START Study material

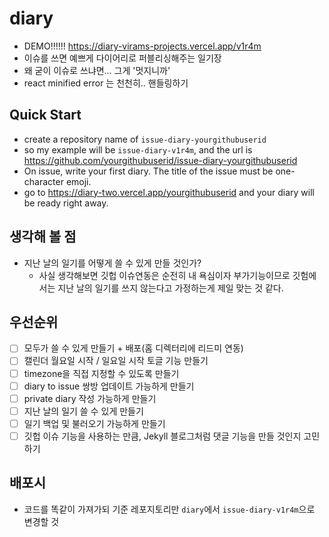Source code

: # diary
- DEMO!!!!!! https://diary-virams-projects.vercel.app/v1r4m
- 이슈를 쓰면 예쁘게 다이어리로 퍼블리싱해주는 일기장
- 왜 굳이 이슈로 쓰냐면... 그게 '멋지니까'
- react minified error 는 천천히.. 핸들링하기 

## Quick Start
- create a repository name of `issue-diary-yourgithubuserid`
- so my example will be `issue-diary-v1r4m`, and the url is https://github.com/yourgithubuserid/issue-diary-yourgithubuserid
- On issue, write your first diary. The title of the issue must be one-character emoji.
- go to https://diary-two.vercel.app/yourgithubuserid and your diary will be ready right away.

## 생각해 볼 점
- 지난 날의 일기를 어떻게 쓸 수 있게 만들 것인가? 
    - 사실 생각해보면 깃헙 이슈연동은 순전히 내 욕심이자 부가기능이므로 깃험에서는 지난 날의 일기를 쓰지 않는다고 가정하는게 제일 맞는 것 같다. 

## 우선순위
- [ ] 모두가 쓸 수 있게 만들기 + 배포(홈 디렉터리에 리드미 연동)
- [ ] 캘린더 월요일 시작 / 일요일 시작 토글 기능 만들기
- [ ] timezone을 직접 지정할 수 있도록 만들기
- [ ] diary to issue 쌍방 업데이트 가능하게 만들기
- [ ] private diary 작성 가능하게 만들기
- [ ] 지난 날의 일기 쓸 수 있게 만들기
- [ ] 일기 백업 및 불러오기 가능하게 만들기
- [ ] 깃헙 이슈 기능을 사용하는 만큼, Jekyll 블로그처럼 댓글 기능을 만들 것인지 고민하기

## 배포시
- 코드를 똑같이 가져가되 기준 레포지토리만 `diary`에서 `issue-diary-v1r4m`으로 변경할 것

END Study material

**Task brief:** Reproduce exactly the line bearing "- go to https://diary-two.vercel.app/yourgithubuserid" and all the lines that come after it in the records above; add nothing.

**Expected output:**
- go to https://diary-two.vercel.app/yourgithubuserid and your diary will be ready right away.

## 생각해 볼 점
- 지난 날의 일기를 어떻게 쓸 수 있게 만들 것인가? 
    - 사실 생각해보면 깃헙 이슈연동은 순전히 내 욕심이자 부가기능이므로 깃험에서는 지난 날의 일기를 쓰지 않는다고 가정하는게 제일 맞는 것 같다. 

## 우선순위
- [ ] 모두가 쓸 수 있게 만들기 + 배포(홈 디렉터리에 리드미 연동)
- [ ] 캘린더 월요일 시작 / 일요일 시작 토글 기능 만들기
- [ ] timezone을 직접 지정할 수 있도록 만들기
- [ ] diary to issue 쌍방 업데이트 가능하게 만들기
- [ ] private diary 작성 가능하게 만들기
- [ ] 지난 날의 일기 쓸 수 있게 만들기
- [ ] 일기 백업 및 불러오기 가능하게 만들기
- [ ] 깃헙 이슈 기능을 사용하는 만큼, Jekyll 블로그처럼 댓글 기능을 만들 것인지 고민하기

## 배포시
- 코드를 똑같이 가져가되 기준 레포지토리만 `diary`에서 `issue-diary-v1r4m`으로 변경할 것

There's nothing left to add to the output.